Naturalisme : Sainte-Madeleine lisant
Le naturalisme est l’ontologie qui domine en Occident depuis l’âge classique. Selon cette vision du monde, les humains se distinguent du reste des êtres vivants et des choses : ils sont les seuls à posséder une intériorité (un esprit, une âme) bien qu’ils se rattachent aux non-humains par leurs caractéristiques matérielles, c'est à dire par les éléments et les processus physico-chimistes de leur organisme. L'évolution de la peinture traduit la naissance du naturalisme.
Cette Sainte-Madeleine lisant est une peinture flamande de la première moitié du XVIème siècle. L’artiste n’est pas identifié, mais on l’a appelé le « maître des figures de femmes à mi-corps ».
Cette peinture paraît emblématique du naturalisme en ce qu’elle met bien en évidence les deux caractéristiques fondamentales de notre ontologie. D’une part, seuls les humains sont dotés d’une intériorité. D’autre part, et cette idée s’est développée avec Descartes puis avec Darwin, les humains ont finalement des caractères physiques qui ne sont pas différentes du reste des objets du monde.

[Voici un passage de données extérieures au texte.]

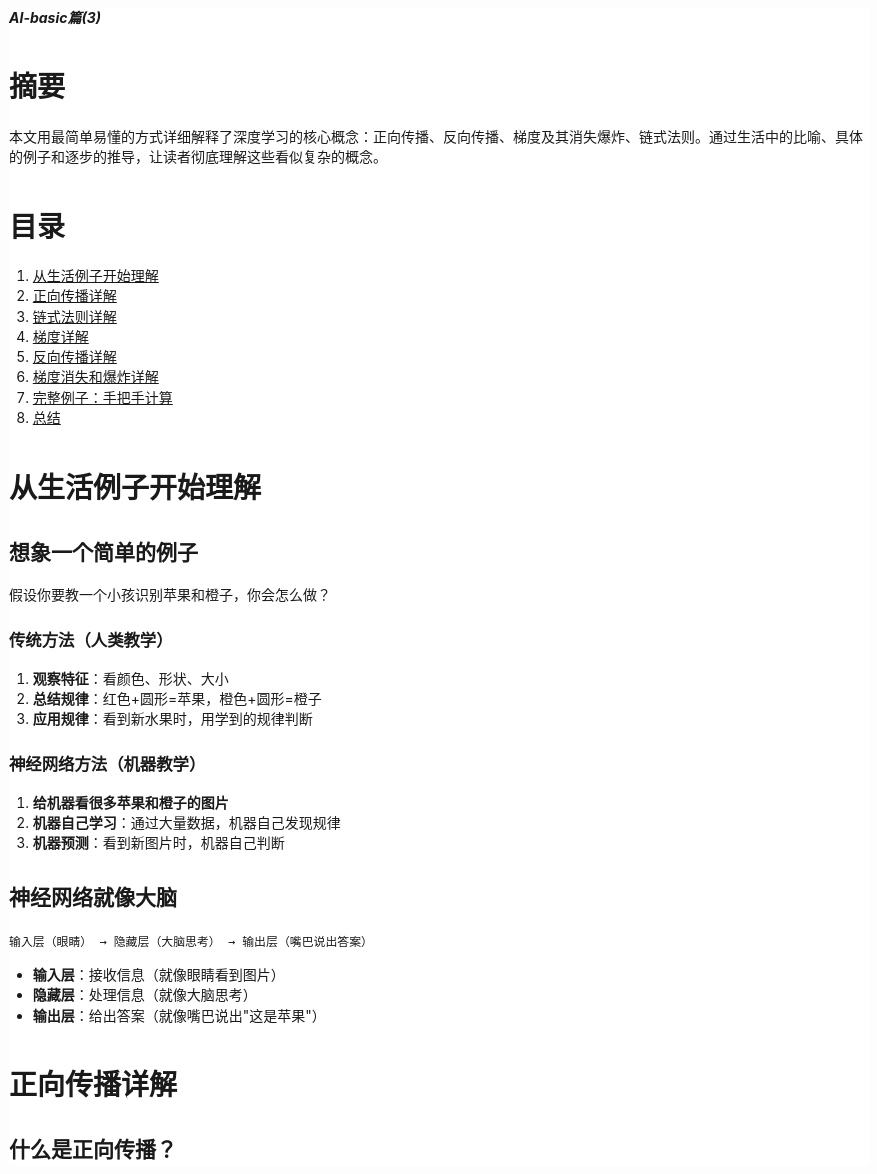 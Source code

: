 ***AI-basic篇(3)***

# 摘要

本文用最简单易懂的方式详细解释了深度学习的核心概念：正向传播、反向传播、梯度及其消失爆炸、链式法则。通过生活中的比喻、具体的例子和逐步的推导，让读者彻底理解这些看似复杂的概念。

# 目录

1. [从生活例子开始理解](#从生活例子开始理解)
2. [正向传播详解](#正向传播详解)
3. [链式法则详解](#链式法则详解)
4. [梯度详解](#梯度详解)
5. [反向传播详解](#反向传播详解)
6. [梯度消失和爆炸详解](#梯度消失和爆炸详解)
7. [完整例子：手把手计算](#完整例子手把手计算)
8. [总结](#总结)

# 从生活例子开始理解

## 想象一个简单的例子

假设你要教一个小孩识别苹果和橙子，你会怎么做？

### 传统方法（人类教学）
1. **观察特征**：看颜色、形状、大小
2. **总结规律**：红色+圆形=苹果，橙色+圆形=橙子
3. **应用规律**：看到新水果时，用学到的规律判断

### 神经网络方法（机器教学）
1. **给机器看很多苹果和橙子的图片**
2. **机器自己学习**：通过大量数据，机器自己发现规律
3. **机器预测**：看到新图片时，机器自己判断

## 神经网络就像大脑

```
输入层（眼睛） → 隐藏层（大脑思考） → 输出层（嘴巴说出答案）
```

- **输入层**：接收信息（就像眼睛看到图片）
- **隐藏层**：处理信息（就像大脑思考）
- **输出层**：给出答案（就像嘴巴说出"这是苹果"）

# 正向传播详解

## 什么是正向传播？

Ces deux caractéristiques ont commencé à se développer dans la pensée et la philosophie à partir du XVII ème siècle. Mais elles sont apparues bien plus tôt dans la peinture, dès le XV ème siècle. Cette Sainte Madeleine est un peu plus tardive mais il y en a une autre au Louvre qui est un peu plus précoce.
Dans ce tableau, on commence à distinguer l’intériorité des humains. Les personnages qui figuraient auparavant dans les tableaux de la peinture médiévale étaient plutôt des types, des illustrations allégoriques, émanant souvent de l’histoire sainte. Ici apparaît l’individu, même s’il s’agit de Sainte-Madeleine : bien que ce soit un personnage typique de l’histoire sainte, derrière cette Sainte Madeleine, apparaît une femme particulière. Sainte-Madeleine est la pécheresse repentie, tout entière tournée vers la vie intérieure de l’âme. Et ici on la montre en train de lire ! La lecture est en effet ce qui manifeste le mieux le dialogue des intériorités, le dialogue silencieux entre un lecteur et un auteur. Même si ici, elle lit probablement une Bible.

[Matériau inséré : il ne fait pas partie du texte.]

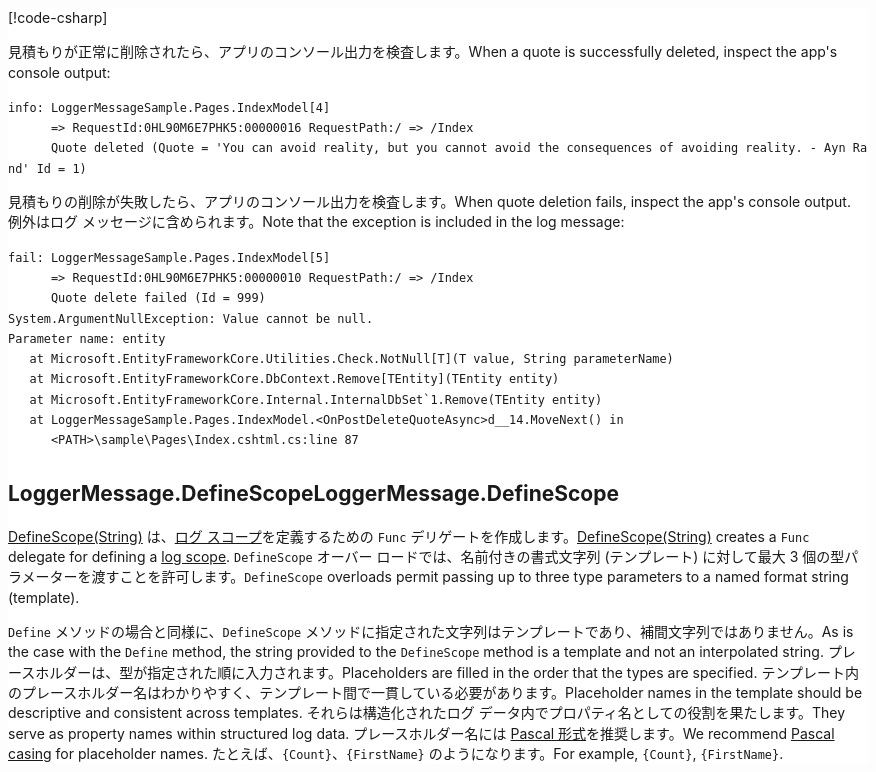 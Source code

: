 [!code-csharp[](loggermessage/sample/Pages/Index.cshtml.cs?name=snippet5&highlight=14,18)]

<span data-ttu-id="a2bbe-156">見積もりが正常に削除されたら、アプリのコンソール出力を検査します。</span><span class="sxs-lookup"><span data-stu-id="a2bbe-156">When a quote is successfully deleted, inspect the app's console output:</span></span>

```console
info: LoggerMessageSample.Pages.IndexModel[4]
      => RequestId:0HL90M6E7PHK5:00000016 RequestPath:/ => /Index
      Quote deleted (Quote = 'You can avoid reality, but you cannot avoid the consequences of avoiding reality. - Ayn Rand' Id = 1)
```

<span data-ttu-id="a2bbe-157">見積もりの削除が失敗したら、アプリのコンソール出力を検査します。</span><span class="sxs-lookup"><span data-stu-id="a2bbe-157">When quote deletion fails, inspect the app's console output.</span></span> <span data-ttu-id="a2bbe-158">例外はログ メッセージに含められます。</span><span class="sxs-lookup"><span data-stu-id="a2bbe-158">Note that the exception is included in the log message:</span></span>

```console
fail: LoggerMessageSample.Pages.IndexModel[5]
      => RequestId:0HL90M6E7PHK5:00000010 RequestPath:/ => /Index
      Quote delete failed (Id = 999)
System.ArgumentNullException: Value cannot be null.
Parameter name: entity
   at Microsoft.EntityFrameworkCore.Utilities.Check.NotNull[T](T value, String parameterName)
   at Microsoft.EntityFrameworkCore.DbContext.Remove[TEntity](TEntity entity)
   at Microsoft.EntityFrameworkCore.Internal.InternalDbSet`1.Remove(TEntity entity)
   at LoggerMessageSample.Pages.IndexModel.<OnPostDeleteQuoteAsync>d__14.MoveNext() in 
      <PATH>\sample\Pages\Index.cshtml.cs:line 87
```

## <a name="loggermessagedefinescope"></a><span data-ttu-id="a2bbe-159">LoggerMessage.DefineScope</span><span class="sxs-lookup"><span data-stu-id="a2bbe-159">LoggerMessage.DefineScope</span></span>

<span data-ttu-id="a2bbe-160">[DefineScope(String)](/dotnet/api/microsoft.extensions.logging.loggermessage.definescope) は、[ログ スコープ](xref:fundamentals/logging/index#log-scopes)を定義するための `Func` デリゲートを作成します。</span><span class="sxs-lookup"><span data-stu-id="a2bbe-160">[DefineScope(String)](/dotnet/api/microsoft.extensions.logging.loggermessage.definescope) creates a `Func` delegate for defining a [log scope](xref:fundamentals/logging/index#log-scopes).</span></span> <span data-ttu-id="a2bbe-161">`DefineScope` オーバー ロードでは、名前付きの書式文字列 (テンプレート) に対して最大 3 個の型パラメーターを渡すことを許可します。</span><span class="sxs-lookup"><span data-stu-id="a2bbe-161">`DefineScope` overloads permit passing up to three type parameters to a named format string (template).</span></span>

<span data-ttu-id="a2bbe-162">`Define` メソッドの場合と同様に、`DefineScope` メソッドに指定された文字列はテンプレートであり、補間文字列ではありません。</span><span class="sxs-lookup"><span data-stu-id="a2bbe-162">As is the case with the `Define` method, the string provided to the `DefineScope` method is a template and not an interpolated string.</span></span> <span data-ttu-id="a2bbe-163">プレースホルダーは、型が指定された順に入力されます。</span><span class="sxs-lookup"><span data-stu-id="a2bbe-163">Placeholders are filled in the order that the types are specified.</span></span> <span data-ttu-id="a2bbe-164">テンプレート内のプレースホルダー名はわかりやすく、テンプレート間で一貫している必要があります。</span><span class="sxs-lookup"><span data-stu-id="a2bbe-164">Placeholder names in the template should be descriptive and consistent across templates.</span></span> <span data-ttu-id="a2bbe-165">それらは構造化されたログ データ内でプロパティ名としての役割を果たします。</span><span class="sxs-lookup"><span data-stu-id="a2bbe-165">They serve as property names within structured log data.</span></span> <span data-ttu-id="a2bbe-166">プレースホルダー名には [Pascal 形式](/dotnet/standard/design-guidelines/capitalization-conventions)を推奨します。</span><span class="sxs-lookup"><span data-stu-id="a2bbe-166">We recommend [Pascal casing](/dotnet/standard/design-guidelines/capitalization-conventions) for placeholder names.</span></span> <span data-ttu-id="a2bbe-167">たとえば、`{Count}`、`{FirstName}` のようになります。</span><span class="sxs-lookup"><span data-stu-id="a2bbe-167">For example, `{Count}`, `{FirstName}`.</span></span>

Simultanément, les objets, la disposition de la pièce, la façon dont ils sont dépeints, tout cela manifeste finalement l’idée que les humains, leur environnement, les objets qui les entourent sont inscrits à l’intérieur d’un continuum spatial et physique, relativement homogène. C’est tout particulièrement manifeste ici. On a ce paysage qui s’inscrit dans la fenêtre (c’est un mécanisme très classique appelé la fenêtre flamande) qui est au fond la source de la peinture de paysage : l’arrière pays situé dans une croisée, derrière la scène de l’histoire sainte principale, est dépeint avec beaucoup de minutie et de précision, venant en quelque sorte prolonger l’espace intérieur de la maison.
Toutes ces caractéristiques n’étaient pas présentes auparavant dans la peinture. Elles commencent à prendre véritablement de l’ampleur au XV ème siècle et se généralisent au XVI ème siècle. La peinture traduit la vie intérieure, et le fait que les humains vivent leur vie dans un monde dans lequel, du point de vue des caractères physiques, ils ne se distinguent pas beaucoup du reste du monde. Un monde dans lequel on a une double obsession : dépeindre l’âme et imiter la nature, de la façon la plus fine possible.